[Plain-text document sources]
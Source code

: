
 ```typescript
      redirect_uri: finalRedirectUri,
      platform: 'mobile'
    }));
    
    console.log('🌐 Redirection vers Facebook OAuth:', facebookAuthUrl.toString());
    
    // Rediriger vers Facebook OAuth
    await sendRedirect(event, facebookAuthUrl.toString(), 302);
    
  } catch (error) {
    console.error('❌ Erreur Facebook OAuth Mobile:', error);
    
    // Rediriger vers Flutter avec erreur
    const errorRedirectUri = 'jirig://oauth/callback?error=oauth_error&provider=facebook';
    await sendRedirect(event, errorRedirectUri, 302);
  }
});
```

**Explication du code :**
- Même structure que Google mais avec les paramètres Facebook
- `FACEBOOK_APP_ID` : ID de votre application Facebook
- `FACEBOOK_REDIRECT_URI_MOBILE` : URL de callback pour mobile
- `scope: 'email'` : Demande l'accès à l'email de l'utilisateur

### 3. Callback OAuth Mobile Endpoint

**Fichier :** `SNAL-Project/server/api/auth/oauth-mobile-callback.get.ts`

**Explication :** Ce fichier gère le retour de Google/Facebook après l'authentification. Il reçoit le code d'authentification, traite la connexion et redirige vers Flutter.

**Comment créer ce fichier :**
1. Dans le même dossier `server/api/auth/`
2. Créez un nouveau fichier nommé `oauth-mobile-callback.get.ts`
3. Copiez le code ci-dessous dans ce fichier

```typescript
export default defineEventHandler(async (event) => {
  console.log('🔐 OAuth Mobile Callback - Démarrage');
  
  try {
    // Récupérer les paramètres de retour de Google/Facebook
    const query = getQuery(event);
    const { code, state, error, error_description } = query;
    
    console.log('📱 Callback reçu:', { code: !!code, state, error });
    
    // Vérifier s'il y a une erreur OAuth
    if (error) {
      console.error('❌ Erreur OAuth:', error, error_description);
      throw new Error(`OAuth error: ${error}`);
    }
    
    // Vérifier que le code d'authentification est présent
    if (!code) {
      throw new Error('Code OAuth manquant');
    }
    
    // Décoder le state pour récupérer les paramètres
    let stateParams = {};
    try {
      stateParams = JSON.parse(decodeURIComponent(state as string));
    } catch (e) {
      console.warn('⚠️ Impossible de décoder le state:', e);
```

--

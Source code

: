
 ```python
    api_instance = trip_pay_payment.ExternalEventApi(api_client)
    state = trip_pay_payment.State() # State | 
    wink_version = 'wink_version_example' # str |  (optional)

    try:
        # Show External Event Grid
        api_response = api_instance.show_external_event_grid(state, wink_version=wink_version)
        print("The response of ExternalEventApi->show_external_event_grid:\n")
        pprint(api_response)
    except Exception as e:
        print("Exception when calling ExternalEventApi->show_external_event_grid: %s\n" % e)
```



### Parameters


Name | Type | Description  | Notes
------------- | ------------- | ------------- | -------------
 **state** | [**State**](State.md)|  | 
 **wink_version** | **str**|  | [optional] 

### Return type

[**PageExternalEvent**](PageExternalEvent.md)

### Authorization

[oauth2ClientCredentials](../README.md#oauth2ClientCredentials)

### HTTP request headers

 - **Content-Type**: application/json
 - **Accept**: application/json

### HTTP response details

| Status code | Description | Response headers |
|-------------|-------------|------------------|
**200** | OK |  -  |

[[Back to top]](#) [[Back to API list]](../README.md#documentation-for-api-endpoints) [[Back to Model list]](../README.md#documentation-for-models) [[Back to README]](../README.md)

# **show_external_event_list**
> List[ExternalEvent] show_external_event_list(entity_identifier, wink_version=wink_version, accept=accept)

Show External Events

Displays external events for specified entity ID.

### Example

**PROBLEM TO SOLVE**
Each line above with the word "pour" needs to be copied.

**OUTPUT OF THE EXERCISE**
- `FACEBOOK_REDIRECT_URI_MOBILE` : URL de callback pour mobile
    // Décoder le state pour récupérer les paramètres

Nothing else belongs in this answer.